----- GIVEN DATA -----

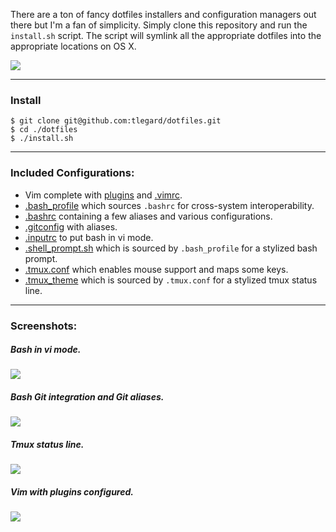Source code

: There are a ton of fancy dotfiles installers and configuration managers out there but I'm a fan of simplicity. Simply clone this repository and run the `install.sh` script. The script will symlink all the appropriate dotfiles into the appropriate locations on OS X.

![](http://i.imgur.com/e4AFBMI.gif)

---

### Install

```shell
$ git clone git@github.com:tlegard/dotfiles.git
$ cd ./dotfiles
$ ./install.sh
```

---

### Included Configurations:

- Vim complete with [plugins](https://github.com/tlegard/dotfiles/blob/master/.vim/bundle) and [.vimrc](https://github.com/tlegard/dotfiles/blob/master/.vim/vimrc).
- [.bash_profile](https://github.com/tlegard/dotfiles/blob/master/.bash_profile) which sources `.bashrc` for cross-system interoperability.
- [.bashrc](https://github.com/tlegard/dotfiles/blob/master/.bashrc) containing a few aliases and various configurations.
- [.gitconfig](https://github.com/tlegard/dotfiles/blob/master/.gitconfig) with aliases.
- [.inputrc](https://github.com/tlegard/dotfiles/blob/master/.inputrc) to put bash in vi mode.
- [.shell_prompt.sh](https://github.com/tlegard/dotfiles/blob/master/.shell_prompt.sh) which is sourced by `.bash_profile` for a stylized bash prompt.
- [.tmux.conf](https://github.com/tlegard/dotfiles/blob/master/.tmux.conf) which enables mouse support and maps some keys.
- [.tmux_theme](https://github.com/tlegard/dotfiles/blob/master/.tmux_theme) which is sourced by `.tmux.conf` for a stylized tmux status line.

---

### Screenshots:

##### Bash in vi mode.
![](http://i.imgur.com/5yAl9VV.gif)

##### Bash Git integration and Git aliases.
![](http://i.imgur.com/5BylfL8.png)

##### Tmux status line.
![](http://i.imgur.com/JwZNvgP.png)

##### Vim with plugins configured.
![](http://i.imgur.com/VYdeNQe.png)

-----
----- GIVEN DATA -----

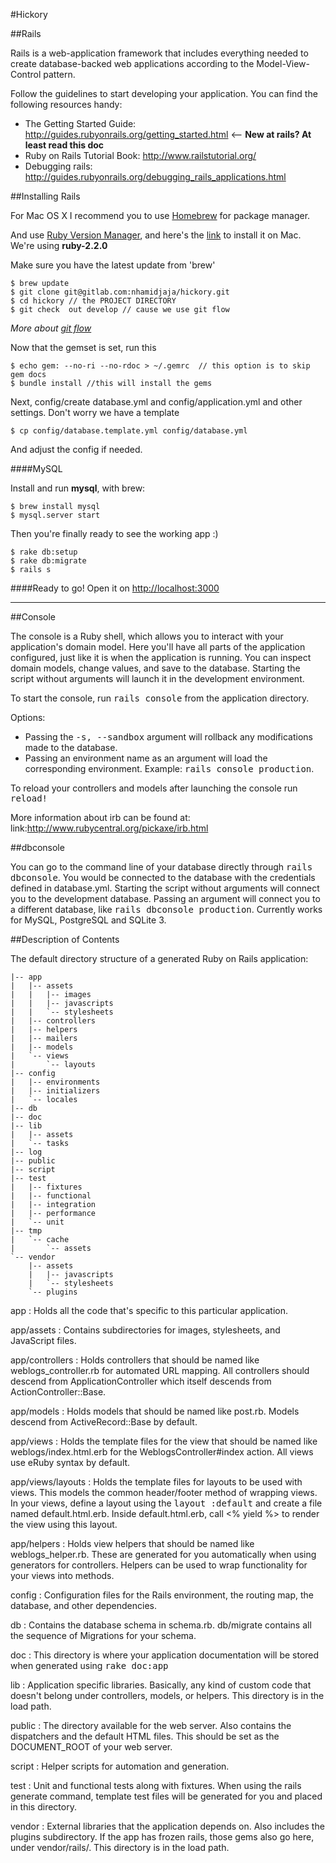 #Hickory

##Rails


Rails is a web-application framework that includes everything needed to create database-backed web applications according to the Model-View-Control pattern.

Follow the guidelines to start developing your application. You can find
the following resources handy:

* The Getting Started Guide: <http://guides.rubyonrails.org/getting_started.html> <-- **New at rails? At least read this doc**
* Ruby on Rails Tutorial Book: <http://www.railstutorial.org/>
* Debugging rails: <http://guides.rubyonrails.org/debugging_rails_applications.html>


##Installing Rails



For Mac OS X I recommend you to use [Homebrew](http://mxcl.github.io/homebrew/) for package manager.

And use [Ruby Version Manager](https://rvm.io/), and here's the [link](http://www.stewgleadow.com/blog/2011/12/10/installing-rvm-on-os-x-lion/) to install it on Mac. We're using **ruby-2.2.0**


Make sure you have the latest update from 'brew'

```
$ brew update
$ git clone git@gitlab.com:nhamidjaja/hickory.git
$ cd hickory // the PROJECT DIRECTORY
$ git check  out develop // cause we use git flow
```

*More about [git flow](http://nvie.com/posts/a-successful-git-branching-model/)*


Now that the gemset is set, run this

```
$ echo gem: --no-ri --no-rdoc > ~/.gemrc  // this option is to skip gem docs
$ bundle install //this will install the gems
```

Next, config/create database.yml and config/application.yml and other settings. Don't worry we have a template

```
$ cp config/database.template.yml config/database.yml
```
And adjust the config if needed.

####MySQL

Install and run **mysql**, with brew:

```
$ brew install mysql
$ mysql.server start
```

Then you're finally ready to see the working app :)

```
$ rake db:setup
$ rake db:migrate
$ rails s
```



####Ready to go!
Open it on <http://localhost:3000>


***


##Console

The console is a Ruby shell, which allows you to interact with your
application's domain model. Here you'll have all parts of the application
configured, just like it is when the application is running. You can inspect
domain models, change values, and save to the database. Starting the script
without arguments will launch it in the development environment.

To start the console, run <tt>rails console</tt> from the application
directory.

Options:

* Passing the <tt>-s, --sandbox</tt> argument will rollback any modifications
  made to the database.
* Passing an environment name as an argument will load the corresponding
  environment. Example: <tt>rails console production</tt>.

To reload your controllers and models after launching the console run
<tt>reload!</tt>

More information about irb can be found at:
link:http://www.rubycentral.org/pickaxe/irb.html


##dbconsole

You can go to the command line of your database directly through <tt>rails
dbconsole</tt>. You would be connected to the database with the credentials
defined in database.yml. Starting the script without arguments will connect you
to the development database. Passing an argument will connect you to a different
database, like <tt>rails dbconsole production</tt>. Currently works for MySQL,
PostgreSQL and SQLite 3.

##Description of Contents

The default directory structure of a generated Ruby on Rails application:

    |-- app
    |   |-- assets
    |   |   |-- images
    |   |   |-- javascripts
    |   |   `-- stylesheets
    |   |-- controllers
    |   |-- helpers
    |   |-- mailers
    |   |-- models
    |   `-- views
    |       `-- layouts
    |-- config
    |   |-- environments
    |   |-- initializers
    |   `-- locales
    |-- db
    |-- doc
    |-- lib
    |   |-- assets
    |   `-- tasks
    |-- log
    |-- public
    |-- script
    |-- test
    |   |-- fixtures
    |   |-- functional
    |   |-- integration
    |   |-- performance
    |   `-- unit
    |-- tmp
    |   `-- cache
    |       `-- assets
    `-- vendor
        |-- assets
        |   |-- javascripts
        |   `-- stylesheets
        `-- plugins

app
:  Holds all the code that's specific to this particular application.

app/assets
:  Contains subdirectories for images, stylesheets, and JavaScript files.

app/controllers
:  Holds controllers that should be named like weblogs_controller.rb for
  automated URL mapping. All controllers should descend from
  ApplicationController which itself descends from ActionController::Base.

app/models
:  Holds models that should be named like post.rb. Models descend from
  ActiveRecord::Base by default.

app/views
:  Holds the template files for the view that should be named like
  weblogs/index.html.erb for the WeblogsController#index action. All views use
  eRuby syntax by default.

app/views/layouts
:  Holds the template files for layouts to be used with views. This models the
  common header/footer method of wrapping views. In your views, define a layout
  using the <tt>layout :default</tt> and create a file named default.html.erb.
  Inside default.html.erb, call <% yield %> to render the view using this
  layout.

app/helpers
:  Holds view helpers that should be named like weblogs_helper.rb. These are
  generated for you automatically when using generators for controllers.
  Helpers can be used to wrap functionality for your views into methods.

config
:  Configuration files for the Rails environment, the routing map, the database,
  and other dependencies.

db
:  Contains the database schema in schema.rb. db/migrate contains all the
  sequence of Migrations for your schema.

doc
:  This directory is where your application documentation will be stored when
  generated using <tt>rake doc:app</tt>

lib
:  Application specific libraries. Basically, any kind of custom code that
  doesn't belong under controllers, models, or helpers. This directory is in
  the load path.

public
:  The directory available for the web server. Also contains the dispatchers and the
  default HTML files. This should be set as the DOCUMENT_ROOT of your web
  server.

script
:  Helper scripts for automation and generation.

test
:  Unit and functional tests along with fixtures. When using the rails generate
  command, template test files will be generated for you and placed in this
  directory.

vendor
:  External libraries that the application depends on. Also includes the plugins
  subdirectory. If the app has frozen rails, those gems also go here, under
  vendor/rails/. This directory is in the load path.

-----

TASK TO COMPLETE
Exact copy, pictures excluded: from the line with "Source code" up to and including the line with "##### Bash Git integration and Git aliases." in the data above.

YOUR SOLUTION
Source code

: There are a ton of fancy dotfiles installers and configuration managers out there but I'm a fan of simplicity. Simply clone this repository and run the `install.sh` script. The script will symlink all the appropriate dotfiles into the appropriate locations on OS X.

![](http://i.imgur.com/e4AFBMI.gif)

---

### Install

```shell
$ git clone git@github.com:tlegard/dotfiles.git
$ cd ./dotfiles
$ ./install.sh
```

---

### Included Configurations:

- Vim complete with [plugins](https://github.com/tlegard/dotfiles/blob/master/.vim/bundle) and [.vimrc](https://github.com/tlegard/dotfiles/blob/master/.vim/vimrc).
- [.bash_profile](https://github.com/tlegard/dotfiles/blob/master/.bash_profile) which sources `.bashrc` for cross-system interoperability.
- [.bashrc](https://github.com/tlegard/dotfiles/blob/master/.bashrc) containing a few aliases and various configurations.
- [.gitconfig](https://github.com/tlegard/dotfiles/blob/master/.gitconfig) with aliases.
- [.inputrc](https://github.com/tlegard/dotfiles/blob/master/.inputrc) to put bash in vi mode.
- [.shell_prompt.sh](https://github.com/tlegard/dotfiles/blob/master/.shell_prompt.sh) which is sourced by `.bash_profile` for a stylized bash prompt.
- [.tmux.conf](https://github.com/tlegard/dotfiles/blob/master/.tmux.conf) which enables mouse support and maps some keys.
- [.tmux_theme](https://github.com/tlegard/dotfiles/blob/master/.tmux_theme) which is sourced by `.tmux.conf` for a stylized tmux status line.

---

### Screenshots:

##### Bash in vi mode.
![](http://i.imgur.com/5yAl9VV.gif)

##### Bash Git integration and Git aliases.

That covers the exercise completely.